Phillippa Langrell

Personal information
- Born: Phillippa Maree Langrell 4 July 1972 (age 53) Timaru, New Zealand

Sport
- Country: New Zealand
- Sport: Swimming
- Strokes: Freestyle

Medal record
Women's swimming
Representing New Zealand
Commonwealth Games
| Bronze medal – third place | 1990 Auckland | 4 × 200 m freestyle relay |

= Phillippa Langrell =

New Zealand swimmer

Phillippa Maree Langrell (born 4 July 1972) is a New Zealand swimmer who represented her country at the 1992 Summer Olympics and at the 1990 Commonwealth Games and 1994 Commonwealth Games.

Langrell started swimming when she was three years old and started training a couple of years later.

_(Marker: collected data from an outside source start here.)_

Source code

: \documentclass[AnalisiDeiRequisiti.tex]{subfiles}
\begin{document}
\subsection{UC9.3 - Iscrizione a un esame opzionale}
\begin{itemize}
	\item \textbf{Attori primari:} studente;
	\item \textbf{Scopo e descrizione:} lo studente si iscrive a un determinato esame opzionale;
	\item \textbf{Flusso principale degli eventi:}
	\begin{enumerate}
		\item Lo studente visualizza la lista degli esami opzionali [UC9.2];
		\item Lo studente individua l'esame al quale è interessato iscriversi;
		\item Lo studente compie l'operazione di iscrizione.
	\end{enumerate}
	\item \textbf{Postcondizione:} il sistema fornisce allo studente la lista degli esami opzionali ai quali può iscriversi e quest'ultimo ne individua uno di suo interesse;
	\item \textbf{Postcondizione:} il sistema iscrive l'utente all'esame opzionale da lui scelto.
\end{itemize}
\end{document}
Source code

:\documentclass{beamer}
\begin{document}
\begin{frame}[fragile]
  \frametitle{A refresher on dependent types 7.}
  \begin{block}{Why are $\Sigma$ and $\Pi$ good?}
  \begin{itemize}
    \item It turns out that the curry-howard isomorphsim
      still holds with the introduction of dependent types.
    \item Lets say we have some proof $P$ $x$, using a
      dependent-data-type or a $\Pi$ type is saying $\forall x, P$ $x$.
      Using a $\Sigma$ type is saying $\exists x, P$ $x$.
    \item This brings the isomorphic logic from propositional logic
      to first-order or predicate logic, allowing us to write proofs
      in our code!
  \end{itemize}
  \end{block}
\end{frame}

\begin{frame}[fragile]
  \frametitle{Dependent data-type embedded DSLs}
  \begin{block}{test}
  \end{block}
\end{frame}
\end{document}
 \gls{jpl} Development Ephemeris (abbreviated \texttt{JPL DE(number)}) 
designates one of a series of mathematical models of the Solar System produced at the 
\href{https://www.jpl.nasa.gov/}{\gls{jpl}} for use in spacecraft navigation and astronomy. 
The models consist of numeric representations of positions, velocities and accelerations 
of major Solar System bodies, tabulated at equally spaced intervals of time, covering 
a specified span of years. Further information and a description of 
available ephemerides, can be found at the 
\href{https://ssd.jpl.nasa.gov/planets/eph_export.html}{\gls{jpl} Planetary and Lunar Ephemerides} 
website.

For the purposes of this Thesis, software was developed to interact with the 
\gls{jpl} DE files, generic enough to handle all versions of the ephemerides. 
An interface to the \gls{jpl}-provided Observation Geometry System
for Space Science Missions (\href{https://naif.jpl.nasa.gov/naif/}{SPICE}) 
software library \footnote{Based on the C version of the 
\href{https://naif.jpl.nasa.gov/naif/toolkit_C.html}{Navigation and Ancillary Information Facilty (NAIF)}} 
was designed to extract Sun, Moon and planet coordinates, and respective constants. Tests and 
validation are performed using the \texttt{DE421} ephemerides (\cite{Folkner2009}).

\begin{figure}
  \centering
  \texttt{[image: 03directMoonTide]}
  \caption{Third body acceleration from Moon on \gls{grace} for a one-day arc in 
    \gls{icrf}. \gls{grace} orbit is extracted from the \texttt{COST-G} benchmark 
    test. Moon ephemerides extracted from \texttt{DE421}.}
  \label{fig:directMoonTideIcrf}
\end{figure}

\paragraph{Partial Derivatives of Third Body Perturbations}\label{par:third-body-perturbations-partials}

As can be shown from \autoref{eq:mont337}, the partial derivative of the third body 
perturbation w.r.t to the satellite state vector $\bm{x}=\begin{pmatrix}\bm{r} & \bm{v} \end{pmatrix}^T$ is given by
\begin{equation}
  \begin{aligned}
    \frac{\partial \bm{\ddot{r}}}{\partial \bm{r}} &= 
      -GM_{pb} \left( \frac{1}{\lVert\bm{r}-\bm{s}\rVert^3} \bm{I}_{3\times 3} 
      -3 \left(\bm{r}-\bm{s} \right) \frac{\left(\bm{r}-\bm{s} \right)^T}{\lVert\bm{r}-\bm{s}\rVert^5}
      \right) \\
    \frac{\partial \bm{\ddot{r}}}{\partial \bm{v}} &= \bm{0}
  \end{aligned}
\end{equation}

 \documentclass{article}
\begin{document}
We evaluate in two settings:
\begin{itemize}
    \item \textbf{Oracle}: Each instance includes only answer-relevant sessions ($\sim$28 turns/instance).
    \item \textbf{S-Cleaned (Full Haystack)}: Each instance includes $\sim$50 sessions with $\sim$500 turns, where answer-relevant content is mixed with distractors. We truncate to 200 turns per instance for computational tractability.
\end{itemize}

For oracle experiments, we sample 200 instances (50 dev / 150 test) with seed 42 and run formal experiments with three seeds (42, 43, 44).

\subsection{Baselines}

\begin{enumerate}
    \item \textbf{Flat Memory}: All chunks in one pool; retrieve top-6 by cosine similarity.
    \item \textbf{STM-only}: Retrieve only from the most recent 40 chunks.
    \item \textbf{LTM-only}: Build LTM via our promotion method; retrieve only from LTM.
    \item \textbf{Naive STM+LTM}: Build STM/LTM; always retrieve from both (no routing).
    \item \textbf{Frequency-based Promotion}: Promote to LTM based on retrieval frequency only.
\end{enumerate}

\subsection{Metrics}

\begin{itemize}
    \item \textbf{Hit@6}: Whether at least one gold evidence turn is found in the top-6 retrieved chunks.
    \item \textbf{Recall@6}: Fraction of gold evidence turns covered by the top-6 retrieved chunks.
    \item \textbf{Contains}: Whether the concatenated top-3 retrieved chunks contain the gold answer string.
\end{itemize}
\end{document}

At the age of ten she was selected for the national age-group team and was first selected at senior level when she was 16 years old.

In 1989, she won the South Canterbury Sportsperson of the Year.

Langrell won a bronze medal at the 1990 Commonwealth Games in the 4 × 200 metre freestyle relay, and also placed fourth in the 400 and 800 metre freestyle events. Later that year, she was awarded the New Zealand 1990 Commemoration Medal.

Two years later, aged twenty, Langrell went to the 1992 Summer Olympics in Barcelona to compete in three events. In the 400 metre freestyle she broke the national record in the heats, swimming a time of 4:14.0 and finishing ninth, 0.15 seconds outside the final. She won the B final and again broke her national record, with a time of 4:12.96. Next up was the 800 metre freestyle: in the heats she qualified fifth, and she finished fourth in the final, just over 4.5 seconds behind the German Jana Henke who won the bronze. Again, Langrell broke the national record in both her heat and the final. In her other event, the 400 metre individual medley, she again broke the national record in the heats, but was ranked 17th and did not qualify for the finals.

Langrell also competed at the 1994 Commonwealth Games, where she finished fourth in the 800 metre freestyle and sixth in the 400 metre freestyle.

After retiring from competitive swimming, Langrell earned a Bachelor of Science degree majoring in psychology at the University of Canterbury, before graduating from the New Zealand College of Chiropractic in Auckland. Langrell has been a practising chiropractor since 1999.